Das Problem dabei ist, dass solche Zuschreibungen nicht nur diskursiv erzeugt werden – sie sind auch von materiellen ökonomischen und politischen Strukturen bedingt. Ohne eine grundlegende Veränderung eben dieser lässt sich z.B. sexistische Diskriminierung zwar in ihren Auswirkungen abmildern, aber nicht aus der Welt schaffen. Wenn Popkultur emanzipatorisch wirksam werden will, muss sie also ihre eigene Bedingtheit durch materielle Zwänge mitbedenken. So ist es zumindest eine zwiespältige Sache, wenn bei Bands wie Chumbawamba oder Rage Against The Machine die Kapitalismuskritik in Warenform daherkommt. Die kapitalistischen Strukturen lassen sich nicht einfach so für die eigenen Zwecke übernehmen – vor allem, wenn es darum gehen soll, den Kapitalismus abzuschaffen.

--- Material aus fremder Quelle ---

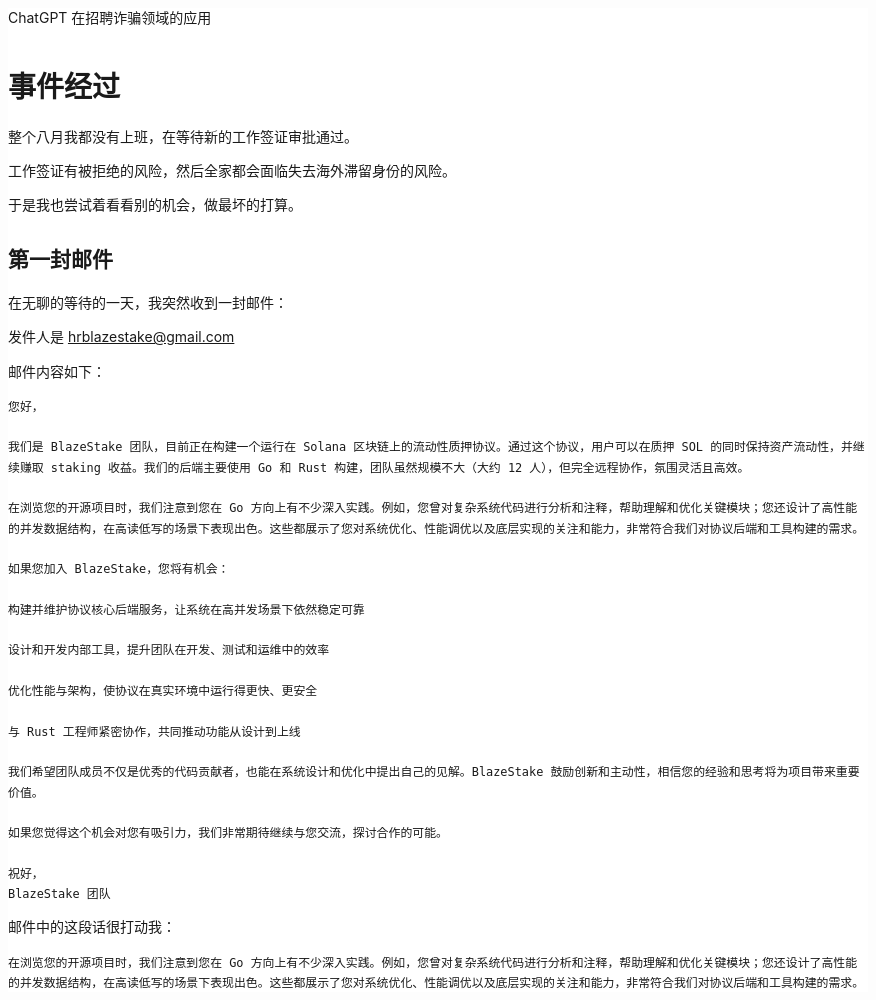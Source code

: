 ChatGPT 在招聘诈骗领域的应用



# 事件经过

整个八月我都没有上班，在等待新的工作签证审批通过。

工作签证有被拒绝的风险，然后全家都会面临失去海外滞留身份的风险。

于是我也尝试着看看别的机会，做最坏的打算。



## 第一封邮件

在无聊的等待的一天，我突然收到一封邮件：

发件人是 hrblazestake@gmail.com

邮件内容如下：

```text
您好，

我们是 BlazeStake 团队，目前正在构建一个运行在 Solana 区块链上的流动性质押协议。通过这个协议，用户可以在质押 SOL 的同时保持资产流动性，并继续赚取 staking 收益。我们的后端主要使用 Go 和 Rust 构建，团队虽然规模不大（大约 12 人），但完全远程协作，氛围灵活且高效。

在浏览您的开源项目时，我们注意到您在 Go 方向上有不少深入实践。例如，您曾对复杂系统代码进行分析和注释，帮助理解和优化关键模块；您还设计了高性能的并发数据结构，在高读低写的场景下表现出色。这些都展示了您对系统优化、性能调优以及底层实现的关注和能力，非常符合我们对协议后端和工具构建的需求。

如果您加入 BlazeStake，您将有机会：

构建并维护协议核心后端服务，让系统在高并发场景下依然稳定可靠

设计和开发内部工具，提升团队在开发、测试和运维中的效率

优化性能与架构，使协议在真实环境中运行得更快、更安全

与 Rust 工程师紧密协作，共同推动功能从设计到上线

我们希望团队成员不仅是优秀的代码贡献者，也能在系统设计和优化中提出自己的见解。BlazeStake 鼓励创新和主动性，相信您的经验和思考将为项目带来重要价值。

如果您觉得这个机会对您有吸引力，我们非常期待继续与您交流，探讨合作的可能。

祝好，
BlazeStake 团队
```

邮件中的这段话很打动我：

```text
在浏览您的开源项目时，我们注意到您在 Go 方向上有不少深入实践。例如，您曾对复杂系统代码进行分析和注释，帮助理解和优化关键模块；您还设计了高性能的并发数据结构，在高读低写的场景下表现出色。这些都展示了您对系统优化、性能调优以及底层实现的关注和能力，非常符合我们对协议后端和工具构建的需求。
```
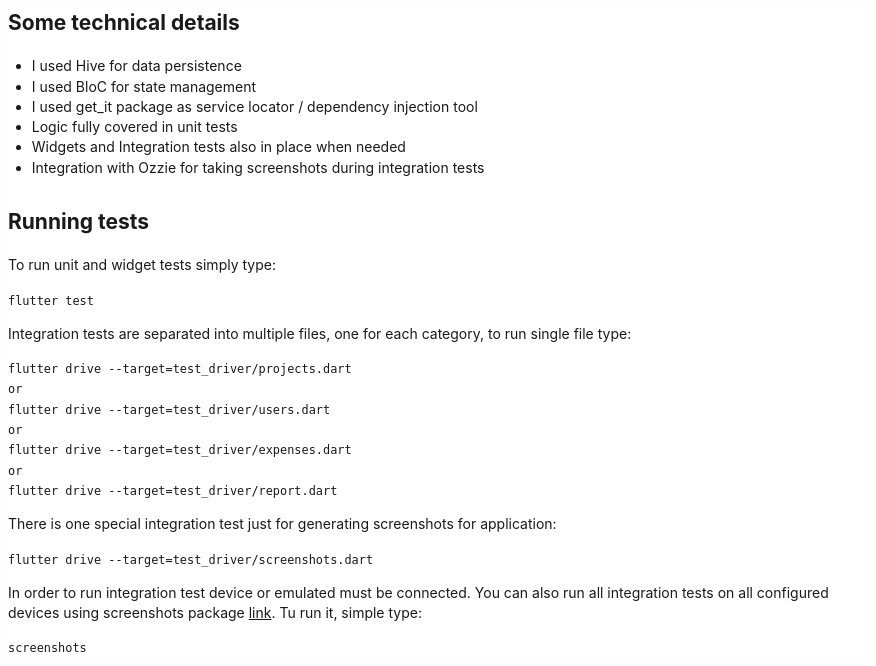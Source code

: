 ## Some technical details
- I used Hive for data persistence
- I used BloC for state management
- I used get_it package as service locator / dependency injection tool
- Logic fully covered in unit tests
- Widgets and Integration tests also in place when needed
- Integration with Ozzie for taking screenshots during integration tests

## Running tests
To run unit and widget tests simply type:
```
flutter test
```
Integration tests are separated into multiple files, one for each category, to run single file type:
```
flutter drive --target=test_driver/projects.dart
or
flutter drive --target=test_driver/users.dart
or
flutter drive --target=test_driver/expenses.dart
or
flutter drive --target=test_driver/report.dart
```
There is one special integration test just for generating screenshots for application:

```
flutter drive --target=test_driver/screenshots.dart
```
In order to run integration test device or emulated must be connected.
You can also run all integration tests on all configured devices using screenshots package [link](https://pub.dev/packages/screenshots). Tu run it, simple type:
```
screenshots
```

Eine mögliche Antwort darauf ist der Aufbau von eigenen Strukturen, wie es die DIY-Szene tut – im Punk und Hardcore, aber auch in anderen musikalischen Nischen (freie Improvisation, Industrial usw.). Die Anfang der 90er in den USA entstandene Riot-Grrrl-Bewegung (die in den letzten Jahren durch die Ladyfeste eine Neuauflage erhielt) ist ein Beispiel dafür, wie die DIY-Strategien der Selbstermächtigung und selbstorganisierter Kultur, die Kritik an Sexismus (auch innerhalb der eigenen Szene) mit Kritik an Kapitalismus und Herrschaft allgemein, politisches Engagement und lustvoller künstlerischer Ausdruck verbunden werden können.

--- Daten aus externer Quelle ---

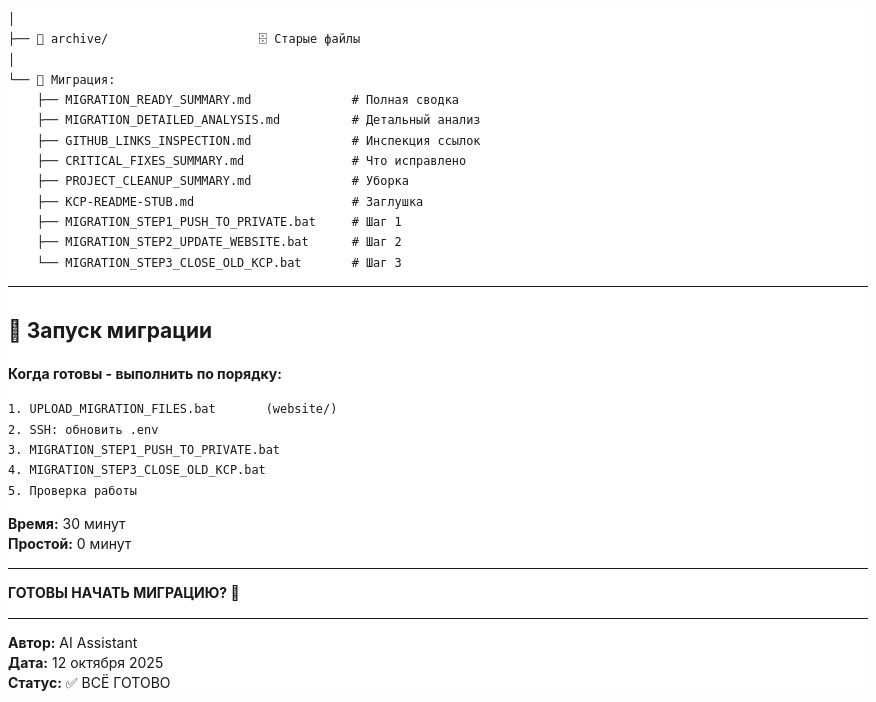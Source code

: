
 ```
│
├── 📂 archive/                     🗄️ Старые файлы
│
└── 🔧 Миграция:
    ├── MIGRATION_READY_SUMMARY.md              # Полная сводка
    ├── MIGRATION_DETAILED_ANALYSIS.md          # Детальный анализ
    ├── GITHUB_LINKS_INSPECTION.md              # Инспекция ссылок
    ├── CRITICAL_FIXES_SUMMARY.md               # Что исправлено
    ├── PROJECT_CLEANUP_SUMMARY.md              # Уборка
    ├── KCP-README-STUB.md                      # Заглушка
    ├── MIGRATION_STEP1_PUSH_TO_PRIVATE.bat     # Шаг 1
    ├── MIGRATION_STEP2_UPDATE_WEBSITE.bat      # Шаг 2
    └── MIGRATION_STEP3_CLOSE_OLD_KCP.bat       # Шаг 3
```

---

## 🚀 Запуск миграции

**Когда готовы - выполнить по порядку:**

```
1. UPLOAD_MIGRATION_FILES.bat       (website/)
2. SSH: обновить .env
3. MIGRATION_STEP1_PUSH_TO_PRIVATE.bat
4. MIGRATION_STEP3_CLOSE_OLD_KCP.bat
5. Проверка работы
```

**Время:** 30 минут  
**Простой:** 0 минут

---

**ГОТОВЫ НАЧАТЬ МИГРАЦИЮ? 🎯**

---

**Автор:** AI Assistant  
**Дата:** 12 октября 2025  
**Статус:** ✅ ВСЁ ГОТОВО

Natürlich findet auch dies im Rahmen der kapitalistischen Gesellschaft statt, gewisse Inkonsequenzen lassen sich also nicht vermeiden. Der Wert dieser Praxis muss sich daran messen lassen, wie weit es gelingt, sich den marktwirtschaftlichen Spielregeln zu entziehen. Coole Indie-Kleinkapitalisten, die ihr Minus an ökonomischem Kapital gegenüber den Majorlabels durch ein Plus an symbolischem Kapital (Nähe zur Basis usw.) kompensieren, gibt es schließlich schon genug. Und auch wenn die Indielabels ihre Stellung gegenüber den Majors dadurch zu festigen versuchen, dass sie sich als die „besseren“ Kapitalisten in Szene setzen, ist die einstige Frontstellung zwischen „Indie“ und „Major“ ohnehin längst bis zur Unkenntlichkeit aufgeweicht – nicht umsonst sind die meisten bedeutenderen Indielabels wie SubPop, City Slang oder L´Age d´Or längst nur noch Unterabteilungen der großen Majors. Und selbst wenn das (noch) nicht der Fall ist, sagt es nichts über den emanzipatorischen Gehalt des eigenen Handelns aus, wenn man zufällig etwas weniger verdient als andere.
DIY dürfte auch der technologischen Entwicklung wegen an Bedeutung gewinnen. Dank der Computertechnik ist es heute kein Problem mehr, Musik in guter Qualität und zu niedrigen Kosten aufzunehmen, und das Internet macht es möglich, diese ohne den Umweg über eine Plattenfirma allgemein zugänglich zu machen. Während die Musikindustrie dadurch in eine Krise gerät, deren Ausgang noch unklar ist (siehe Seite 30), öffnet sich hier ein neues Feld für einen lebendigen Untergrund, für experimentelle, innovative Musik ebenso wie für eine Praxis, die politische und künstlerische Belange miteinander zu verbinden versucht.
(k.rotte & nils)
(1) den dazugehörigen Text könnt ihr unter www.conne-island.de/nf/105/17.html nachlesen.